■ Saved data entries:
:::::

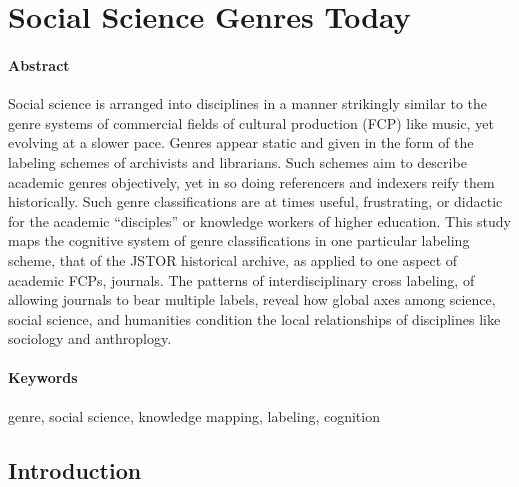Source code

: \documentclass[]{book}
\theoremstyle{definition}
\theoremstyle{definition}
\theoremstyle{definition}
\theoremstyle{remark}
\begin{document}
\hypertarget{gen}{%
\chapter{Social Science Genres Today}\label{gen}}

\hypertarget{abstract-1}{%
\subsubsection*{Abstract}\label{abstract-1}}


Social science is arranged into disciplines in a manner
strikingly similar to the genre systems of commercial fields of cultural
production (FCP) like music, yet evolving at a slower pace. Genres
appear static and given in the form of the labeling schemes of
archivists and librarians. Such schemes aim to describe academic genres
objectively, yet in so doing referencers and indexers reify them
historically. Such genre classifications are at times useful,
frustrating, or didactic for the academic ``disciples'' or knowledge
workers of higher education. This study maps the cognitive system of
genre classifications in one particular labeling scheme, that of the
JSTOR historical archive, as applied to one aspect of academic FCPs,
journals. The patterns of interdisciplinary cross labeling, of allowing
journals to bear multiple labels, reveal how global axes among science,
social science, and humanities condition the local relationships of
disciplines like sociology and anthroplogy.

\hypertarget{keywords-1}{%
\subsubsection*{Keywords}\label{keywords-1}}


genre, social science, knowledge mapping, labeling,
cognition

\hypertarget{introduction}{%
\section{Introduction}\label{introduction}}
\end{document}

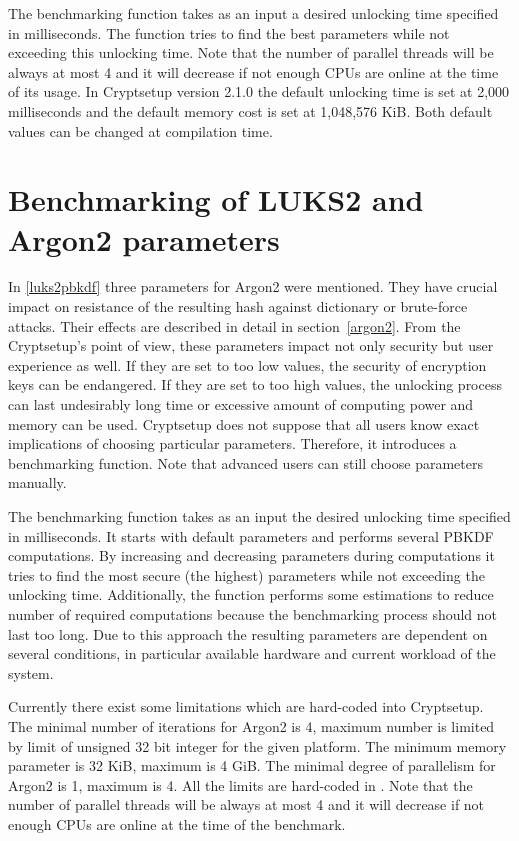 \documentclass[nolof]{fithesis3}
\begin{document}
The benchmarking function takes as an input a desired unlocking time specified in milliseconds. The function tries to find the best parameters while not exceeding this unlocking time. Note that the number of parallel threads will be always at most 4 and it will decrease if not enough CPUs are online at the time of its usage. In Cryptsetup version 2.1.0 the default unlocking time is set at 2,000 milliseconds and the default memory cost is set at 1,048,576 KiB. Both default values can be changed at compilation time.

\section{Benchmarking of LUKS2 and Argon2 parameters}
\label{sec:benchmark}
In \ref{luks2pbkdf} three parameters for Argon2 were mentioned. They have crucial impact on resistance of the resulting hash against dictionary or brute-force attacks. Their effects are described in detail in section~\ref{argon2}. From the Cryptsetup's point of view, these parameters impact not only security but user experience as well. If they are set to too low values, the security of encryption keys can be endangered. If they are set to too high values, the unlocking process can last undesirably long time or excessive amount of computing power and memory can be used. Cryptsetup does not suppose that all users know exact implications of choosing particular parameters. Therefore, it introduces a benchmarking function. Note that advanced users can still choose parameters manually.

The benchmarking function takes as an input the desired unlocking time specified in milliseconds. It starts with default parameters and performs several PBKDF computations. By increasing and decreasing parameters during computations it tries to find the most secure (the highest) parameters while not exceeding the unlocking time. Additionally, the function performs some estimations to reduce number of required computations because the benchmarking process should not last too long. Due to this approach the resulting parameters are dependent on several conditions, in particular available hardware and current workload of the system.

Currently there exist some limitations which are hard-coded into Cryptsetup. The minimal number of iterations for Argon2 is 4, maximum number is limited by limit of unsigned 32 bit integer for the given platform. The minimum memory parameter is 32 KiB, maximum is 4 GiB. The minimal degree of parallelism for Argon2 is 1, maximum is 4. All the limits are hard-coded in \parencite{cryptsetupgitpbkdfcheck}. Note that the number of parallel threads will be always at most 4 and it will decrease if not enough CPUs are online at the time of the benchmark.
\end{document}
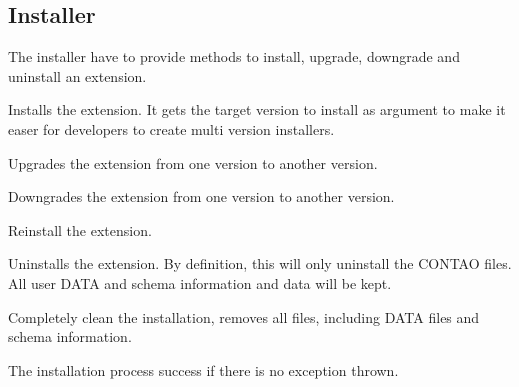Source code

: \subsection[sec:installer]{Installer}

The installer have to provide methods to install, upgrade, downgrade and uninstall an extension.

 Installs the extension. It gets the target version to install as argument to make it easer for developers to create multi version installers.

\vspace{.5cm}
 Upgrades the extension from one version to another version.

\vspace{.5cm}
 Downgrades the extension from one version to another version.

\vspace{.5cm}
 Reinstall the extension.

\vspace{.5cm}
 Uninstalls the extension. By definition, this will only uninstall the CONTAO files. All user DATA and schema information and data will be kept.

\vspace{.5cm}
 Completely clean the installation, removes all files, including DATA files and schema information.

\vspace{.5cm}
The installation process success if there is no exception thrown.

:::::

■ TASK PROMPT: The line containing "genre classifications in" marks the end: copy exactly every line from the start of the records up to and including it, leaving out the pictures.

■ RESPONSE AREA:
Source code

: \documentclass[]{book}
\theoremstyle{definition}
\theoremstyle{definition}
\theoremstyle{definition}
\theoremstyle{remark}
\begin{document}
\hypertarget{gen}{%
\chapter{Social Science Genres Today}\label{gen}}

\hypertarget{abstract-1}{%
\subsubsection*{Abstract}\label{abstract-1}}


Social science is arranged into disciplines in a manner
strikingly similar to the genre systems of commercial fields of cultural
production (FCP) like music, yet evolving at a slower pace. Genres
appear static and given in the form of the labeling schemes of
archivists and librarians. Such schemes aim to describe academic genres
objectively, yet in so doing referencers and indexers reify them
historically. Such genre classifications are at times useful,
frustrating, or didactic for the academic ``disciples'' or knowledge
workers of higher education. This study maps the cognitive system of
genre classifications in one particular labeling scheme, that of the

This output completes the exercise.